Rensselaer Creates Course Program Focused on Training in Micro and Nanofabrication Cleanroom Technology

Rensselaer Polytechnic Institute (RPI) has a long history of training the next generation for career preparedness. With signing of the $250 billion CHIPS and Science Act, the U.S. need for career preparedness has never been greater. The new BYOND – Build Your Own NanoDevice — curriculum at RPI is an interdisciplinary program that invites students from the School of Engineering and the School of Science to work side by side in the lab and classroom. The increasing demand for nanotechnology and semiconductors creates a need for more advanced cleanroom operations. At RPI, the Micro and Nanofabrication Clean Room (MNCR) facility within the Center for Materials, Devices, and Integrated Systems (CMDIS) is offering the BYOND program for undergraduate students to start building a foundation and training for this career path. 

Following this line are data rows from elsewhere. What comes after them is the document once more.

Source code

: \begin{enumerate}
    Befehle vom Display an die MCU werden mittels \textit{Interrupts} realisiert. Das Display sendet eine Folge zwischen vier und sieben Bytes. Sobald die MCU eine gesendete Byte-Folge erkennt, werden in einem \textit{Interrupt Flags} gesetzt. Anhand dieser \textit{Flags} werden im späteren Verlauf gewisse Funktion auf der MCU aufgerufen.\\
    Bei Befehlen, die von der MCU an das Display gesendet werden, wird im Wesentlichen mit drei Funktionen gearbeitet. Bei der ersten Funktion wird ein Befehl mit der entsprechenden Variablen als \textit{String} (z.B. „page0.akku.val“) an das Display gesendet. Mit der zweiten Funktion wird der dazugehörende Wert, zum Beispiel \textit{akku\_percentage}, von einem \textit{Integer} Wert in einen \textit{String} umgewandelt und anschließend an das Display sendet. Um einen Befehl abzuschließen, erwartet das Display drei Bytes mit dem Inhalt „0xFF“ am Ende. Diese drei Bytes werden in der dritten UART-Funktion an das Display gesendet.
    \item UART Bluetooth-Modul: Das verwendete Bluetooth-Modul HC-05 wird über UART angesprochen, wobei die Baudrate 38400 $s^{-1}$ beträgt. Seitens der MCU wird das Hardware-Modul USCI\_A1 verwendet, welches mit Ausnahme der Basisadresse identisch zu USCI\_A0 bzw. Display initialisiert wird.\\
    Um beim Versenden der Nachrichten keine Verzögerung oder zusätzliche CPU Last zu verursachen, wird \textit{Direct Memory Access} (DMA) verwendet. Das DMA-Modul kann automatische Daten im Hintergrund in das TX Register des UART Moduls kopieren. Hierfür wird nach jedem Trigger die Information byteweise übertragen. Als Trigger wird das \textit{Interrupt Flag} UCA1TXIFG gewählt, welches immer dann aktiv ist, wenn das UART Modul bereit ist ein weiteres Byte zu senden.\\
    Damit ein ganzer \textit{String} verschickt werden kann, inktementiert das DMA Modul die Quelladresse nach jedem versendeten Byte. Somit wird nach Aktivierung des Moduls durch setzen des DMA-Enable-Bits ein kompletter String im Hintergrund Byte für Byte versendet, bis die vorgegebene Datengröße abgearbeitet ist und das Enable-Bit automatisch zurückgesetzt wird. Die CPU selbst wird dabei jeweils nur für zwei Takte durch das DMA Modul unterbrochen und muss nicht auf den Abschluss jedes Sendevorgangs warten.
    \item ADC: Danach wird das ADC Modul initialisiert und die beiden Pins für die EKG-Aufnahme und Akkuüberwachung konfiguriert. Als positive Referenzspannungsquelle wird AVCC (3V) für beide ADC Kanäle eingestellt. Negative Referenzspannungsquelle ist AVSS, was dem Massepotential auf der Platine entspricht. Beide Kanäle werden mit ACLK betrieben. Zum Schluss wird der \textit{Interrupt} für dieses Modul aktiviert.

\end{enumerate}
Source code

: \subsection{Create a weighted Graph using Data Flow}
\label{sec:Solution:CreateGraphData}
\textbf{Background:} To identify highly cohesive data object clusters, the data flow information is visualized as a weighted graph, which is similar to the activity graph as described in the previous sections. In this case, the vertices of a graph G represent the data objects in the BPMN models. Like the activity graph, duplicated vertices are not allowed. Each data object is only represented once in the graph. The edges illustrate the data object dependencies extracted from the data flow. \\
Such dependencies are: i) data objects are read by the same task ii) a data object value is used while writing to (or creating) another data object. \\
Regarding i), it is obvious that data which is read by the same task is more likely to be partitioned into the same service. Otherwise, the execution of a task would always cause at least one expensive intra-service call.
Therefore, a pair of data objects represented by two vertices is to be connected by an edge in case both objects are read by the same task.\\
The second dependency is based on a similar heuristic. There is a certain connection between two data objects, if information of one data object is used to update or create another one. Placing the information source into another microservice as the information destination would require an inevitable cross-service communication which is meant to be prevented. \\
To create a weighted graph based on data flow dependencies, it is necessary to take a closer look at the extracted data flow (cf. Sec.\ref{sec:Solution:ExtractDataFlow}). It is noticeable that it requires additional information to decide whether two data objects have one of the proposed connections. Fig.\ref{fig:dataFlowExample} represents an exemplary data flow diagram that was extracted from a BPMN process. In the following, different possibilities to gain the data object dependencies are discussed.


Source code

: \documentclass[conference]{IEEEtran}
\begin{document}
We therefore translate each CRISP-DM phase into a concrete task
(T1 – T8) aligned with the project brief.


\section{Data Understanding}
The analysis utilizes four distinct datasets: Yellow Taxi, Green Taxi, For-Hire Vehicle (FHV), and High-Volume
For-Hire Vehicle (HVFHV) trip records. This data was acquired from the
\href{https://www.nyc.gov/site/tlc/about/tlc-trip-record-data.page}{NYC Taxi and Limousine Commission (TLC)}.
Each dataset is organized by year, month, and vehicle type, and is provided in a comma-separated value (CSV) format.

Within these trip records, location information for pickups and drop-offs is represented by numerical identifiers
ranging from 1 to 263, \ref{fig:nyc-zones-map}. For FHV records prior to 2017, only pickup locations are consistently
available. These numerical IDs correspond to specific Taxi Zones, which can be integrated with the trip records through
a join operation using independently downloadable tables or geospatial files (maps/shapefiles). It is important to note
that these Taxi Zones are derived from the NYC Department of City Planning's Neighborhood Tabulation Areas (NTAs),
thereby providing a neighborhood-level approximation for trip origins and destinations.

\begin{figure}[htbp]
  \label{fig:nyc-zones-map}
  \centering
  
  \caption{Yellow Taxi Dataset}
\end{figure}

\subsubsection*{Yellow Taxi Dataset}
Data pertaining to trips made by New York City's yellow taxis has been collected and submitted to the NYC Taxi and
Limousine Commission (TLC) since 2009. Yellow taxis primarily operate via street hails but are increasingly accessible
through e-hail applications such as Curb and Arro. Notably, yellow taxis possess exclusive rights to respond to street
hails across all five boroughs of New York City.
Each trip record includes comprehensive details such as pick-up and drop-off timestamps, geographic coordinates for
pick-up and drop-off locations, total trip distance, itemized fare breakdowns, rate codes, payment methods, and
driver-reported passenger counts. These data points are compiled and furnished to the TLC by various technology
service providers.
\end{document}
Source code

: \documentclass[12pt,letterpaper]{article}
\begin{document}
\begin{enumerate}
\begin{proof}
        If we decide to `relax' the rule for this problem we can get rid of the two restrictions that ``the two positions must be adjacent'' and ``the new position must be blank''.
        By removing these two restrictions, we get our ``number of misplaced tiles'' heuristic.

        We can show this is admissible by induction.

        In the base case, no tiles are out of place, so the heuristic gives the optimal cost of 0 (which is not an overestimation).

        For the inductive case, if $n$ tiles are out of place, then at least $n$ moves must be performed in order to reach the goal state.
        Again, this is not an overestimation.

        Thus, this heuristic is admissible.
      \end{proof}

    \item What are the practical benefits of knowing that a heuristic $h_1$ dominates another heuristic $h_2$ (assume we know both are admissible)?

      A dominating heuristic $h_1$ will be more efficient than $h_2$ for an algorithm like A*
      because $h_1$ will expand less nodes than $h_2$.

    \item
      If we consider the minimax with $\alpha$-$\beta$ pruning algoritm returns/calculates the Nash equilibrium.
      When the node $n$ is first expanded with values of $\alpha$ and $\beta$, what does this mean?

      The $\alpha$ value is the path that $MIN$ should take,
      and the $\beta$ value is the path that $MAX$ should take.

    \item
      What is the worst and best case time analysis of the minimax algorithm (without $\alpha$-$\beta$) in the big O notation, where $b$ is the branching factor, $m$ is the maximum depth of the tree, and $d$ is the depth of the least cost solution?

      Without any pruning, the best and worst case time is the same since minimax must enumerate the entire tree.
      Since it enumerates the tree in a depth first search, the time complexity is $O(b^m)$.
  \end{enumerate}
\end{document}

“With the signing of the $250 billion CHIPS and Science Act in August 2022, the U.S. is committed to investing in the domestic semiconductor manufacturing industry and the supporting industries,” said Robert Hull, acting vice president for research and director of CMDIS. “As a leading research university, RPI has always been committed to workforce training and real-world teaching. Our extensive labs and real-world partnerships have created strong pathways from higher ed to industry. BYOND is one more example of RPI’s commitment to supporting the bridge between higher ed and industry.”

BYOND will introduce microfabrication and analysis concepts to undergraduate students. The program will offer four modules with each module running over a four-week period and will span two consecutive semesters to offer an immersive learning. Weekly extended lab sessions will be combined with classroom instruction under the supervision of Bryant Colwill, director of MNCR. BYOND will offer students training that can be applied to the growing semiconductor and electronic devices industries, as well as the pharmaceutical, medical, optical, solar, and aerospace industries, which all require cleanroom technology.